コラム

もうクラウンは買わない

2006年2月20日

 

日本の霊柩車の8割はクラウンだといわれている。「いつかはクラウン」というキャッチフレーズは、これにもなんだかぴったり来そうだが、「いつかはクラウン」は、クラウンという車の持っている上昇志向の象徴的なイメージを見事に表現していた。しかし、昭和30年に登場した国産初の高級車クラウンに、このキャッチフレーズが付いたのは、だいぶ後になってからの昭和58年のことだと聞くと意外な感じがしないでもない。

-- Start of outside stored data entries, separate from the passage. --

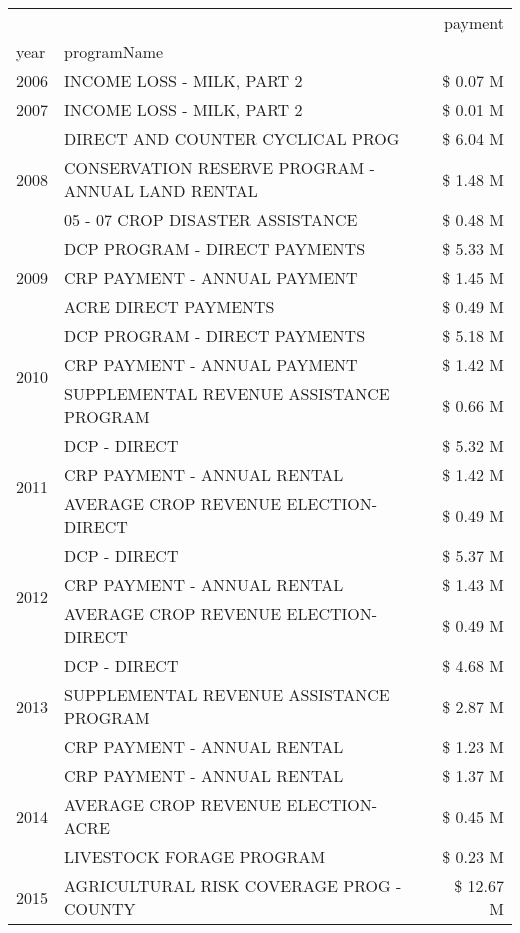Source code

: \begin{tabular}{llr}
\toprule
 &  & payment \\
year & programName &  \\
\midrule
2006 & INCOME LOSS - MILK, PART 2 & \$ 0.07 M \\
\cline{1-3}
2007 & INCOME LOSS - MILK, PART 2 & \$ 0.01 M \\
\cline{1-3}
\multirow[t]{3}{*}{2008} & DIRECT AND COUNTER CYCLICAL PROG & \$ 6.04 M \\
 & CONSERVATION RESERVE PROGRAM - ANNUAL LAND RENTAL & \$ 1.48 M \\
 & 05 - 07 CROP DISASTER ASSISTANCE & \$ 0.48 M \\
\cline{1-3}
\multirow[t]{3}{*}{2009} & DCP PROGRAM - DIRECT PAYMENTS & \$ 5.33 M \\
 & CRP PAYMENT - ANNUAL PAYMENT & \$ 1.45 M \\
 & ACRE DIRECT PAYMENTS & \$ 0.49 M \\
\cline{1-3}
\multirow[t]{3}{*}{2010} & DCP PROGRAM - DIRECT PAYMENTS & \$ 5.18 M \\
 & CRP PAYMENT - ANNUAL PAYMENT & \$ 1.42 M \\
 & SUPPLEMENTAL REVENUE ASSISTANCE PROGRAM & \$ 0.66 M \\
\cline{1-3}
\multirow[t]{3}{*}{2011} & DCP - DIRECT & \$ 5.32 M \\
 & CRP PAYMENT - ANNUAL RENTAL & \$ 1.42 M \\
 & AVERAGE CROP REVENUE ELECTION-DIRECT & \$ 0.49 M \\
\cline{1-3}
\multirow[t]{3}{*}{2012} & DCP - DIRECT & \$ 5.37 M \\
 & CRP PAYMENT - ANNUAL RENTAL & \$ 1.43 M \\
 & AVERAGE CROP REVENUE ELECTION-DIRECT & \$ 0.49 M \\
\cline{1-3}
\multirow[t]{3}{*}{2013} & DCP - DIRECT & \$ 4.68 M \\
 & SUPPLEMENTAL REVENUE ASSISTANCE PROGRAM & \$ 2.87 M \\
 & CRP PAYMENT - ANNUAL RENTAL & \$ 1.23 M \\
\cline{1-3}
\multirow[t]{3}{*}{2014} & CRP PAYMENT - ANNUAL RENTAL & \$ 1.37 M \\
 & AVERAGE CROP REVENUE ELECTION-ACRE & \$ 0.45 M \\
 & LIVESTOCK FORAGE PROGRAM & \$ 0.23 M \\
\cline{1-3}
\multirow[t]{3}{*}{2015} & AGRICULTURAL RISK COVERAGE PROG - COUNTY & \$ 12.67 M \\

\end{tabular}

そのクラウンについて、地方のお医者さんと話していたら、こんなことを言っていた。「何代にも渡ってトヨタのクラウンに乗り続けてきた。ベンツの方が安全だとわかっていたが、日本のトヨタを育てるという気持ちからクラウンに乗り続けてきたんですよ。しかし、もうクラウンは買わない。」

どうしてですかと聞くと、「今の日本の社会は、どうせトヨタなんかが中心になって自分たちのいいように作り変えているんでしょうが。田舎に居ってもそれぐらいわかりますよ。トヨタは、日本国民に育てられてあそこまでなったのに、その恩を仇で返すようなことをしている。」

私は、その認識の厳しさに驚いた。そしてそれがあまりにも正しいことにも。

トヨタは、確かに日本企業である。しかしそれは、日本に本籍を置いているというだけで、それ以上の意味はもう持っていない。トヨタは世界中に生産拠点や販売拠点を持つ日本生まれの多国籍企業なのである。多国籍企業としてのトヨタの利害は、もう多数の日本国民の利害とは一致していない。だからトヨタは、日本や日本人とは運命共同体ではない。ということは、日本や日本人が不幸になっても、トヨタはそのこととは無関係だったり、逆に幸福だったりするということである。多国籍企業であるということは、そういうことだ。しかし、そういうトヨタであるにもかかわらず、問題は日本政府に対しておそらくは最も強い影響力を持っていることである。

多国籍企業は、世界が画一的な一つの市場となることを求めている。国ごとの、民族ごとの多様性は多国籍企業にとっては邪魔なものでしかない。そこで、そうした障害を取り除いて画一化することが改革という名の下に行われる。それが日本の地方を経済的にも文化的にも破壊して、結果的に過疎地を高齢者たちの“姥捨て山”にしているのである。

さっきのお医者さんに聞くと、「最近では、亡くなって何日も経ってから見つかる独居老人も少なくないんですよ。」という。身につまされる話だが。「でもショックなのは、その後もほとんど引き取り手が現れないことですね。」